Mourning

imageDeath is something we all know will happen, but that doesn’t make it any easier. In some situations, death is a blessing. I say that, because the person may be in such excruciating pain, that death finally brings them peace. In some situations it’s expected and in others it’s just plain shocking.

The one common denominator here is that death just sucks.

Yesterday, my family lost someone. It was not expected and a terrible shock. An example of being in the wrong place at the wrong time, and just a horrible accident. I’m still in shock over it.

My husband’s uncle was hit by a car on Saturday evening. It was an accident, but one that proved to be catastrophic. He was fifty six years old and reasonably healthy, but with all of the critical injuries he sustained, he just didn’t make it.

He leaves behind his wife and two adult children, who are heartbroken. And my heart breaks for them. They lost a husband, a father, too soon. I’m glad that the three of them had the opportunity to say goodbye though.

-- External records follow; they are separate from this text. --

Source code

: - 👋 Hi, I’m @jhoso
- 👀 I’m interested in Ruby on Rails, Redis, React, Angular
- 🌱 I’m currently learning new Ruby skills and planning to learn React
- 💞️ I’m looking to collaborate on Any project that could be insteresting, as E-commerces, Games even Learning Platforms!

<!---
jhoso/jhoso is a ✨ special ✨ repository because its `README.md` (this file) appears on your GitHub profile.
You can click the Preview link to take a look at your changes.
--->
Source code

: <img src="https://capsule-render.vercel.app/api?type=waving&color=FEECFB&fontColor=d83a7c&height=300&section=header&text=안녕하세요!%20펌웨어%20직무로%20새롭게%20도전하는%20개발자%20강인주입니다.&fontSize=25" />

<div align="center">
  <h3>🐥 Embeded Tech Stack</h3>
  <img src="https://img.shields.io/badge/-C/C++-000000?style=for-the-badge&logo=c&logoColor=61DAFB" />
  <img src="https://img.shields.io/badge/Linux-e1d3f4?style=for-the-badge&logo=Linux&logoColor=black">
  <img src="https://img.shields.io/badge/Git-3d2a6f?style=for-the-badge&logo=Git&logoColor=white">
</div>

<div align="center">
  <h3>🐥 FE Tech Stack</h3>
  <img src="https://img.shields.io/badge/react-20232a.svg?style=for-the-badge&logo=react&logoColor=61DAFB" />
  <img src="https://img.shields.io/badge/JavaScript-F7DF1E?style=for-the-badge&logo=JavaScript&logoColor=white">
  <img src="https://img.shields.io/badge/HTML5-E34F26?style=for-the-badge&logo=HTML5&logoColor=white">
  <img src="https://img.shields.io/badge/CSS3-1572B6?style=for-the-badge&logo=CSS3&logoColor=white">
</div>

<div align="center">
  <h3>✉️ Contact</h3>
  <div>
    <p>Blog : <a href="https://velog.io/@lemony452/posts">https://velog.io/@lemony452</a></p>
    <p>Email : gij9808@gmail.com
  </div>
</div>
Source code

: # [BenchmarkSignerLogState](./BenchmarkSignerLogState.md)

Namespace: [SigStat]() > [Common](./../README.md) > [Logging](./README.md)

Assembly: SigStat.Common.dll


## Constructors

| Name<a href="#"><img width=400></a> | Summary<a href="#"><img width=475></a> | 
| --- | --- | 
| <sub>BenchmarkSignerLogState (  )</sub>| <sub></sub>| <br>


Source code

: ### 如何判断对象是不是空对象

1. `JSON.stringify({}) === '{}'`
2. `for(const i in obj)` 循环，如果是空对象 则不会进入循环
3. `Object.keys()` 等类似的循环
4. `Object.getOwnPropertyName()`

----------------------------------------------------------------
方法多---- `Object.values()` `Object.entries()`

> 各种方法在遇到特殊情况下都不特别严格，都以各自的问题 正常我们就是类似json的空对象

How do you get through something like this?

Death is not a stranger to me. I have dealt with it before. But never like this. The loved ones I’ve lost have been sick so even though it was devastating, it wasn’t as shocking as this.

We also had to tell the kids. Which is tough. They were sad and confused like the rest of us. But it brings forth questions, naturally. I don’t lie to my kids. I may leave out things that I don’t think they need to or are ready to know, but for the most part I am honest with them. The general emotion we all feel is just sad. It is just so sad.

To be honest, I didn’t know him all that well. We spent a majority of our marriage living across the country and not interacting much with my husband’s family. But once we got here, they all welcomed us with open arms. He was sweet, funny and had an intoxicating laugh. He was so sweet with my children and so sensitive to their disability.

So now we mourn. We offer love and support to his wife and children and help them any way we can through the grieving process. I can’t imagine how they are feeling. As I said, my heart just breaks for them. These situations remind you that life is short. There are no guarantees and no way of knowing when your time will come. All we can do is live life to the fullest and never miss an opportunity to tell the ones we love how much they mean to us.

Rest in peace Uncle Steve. You will be greatly missed.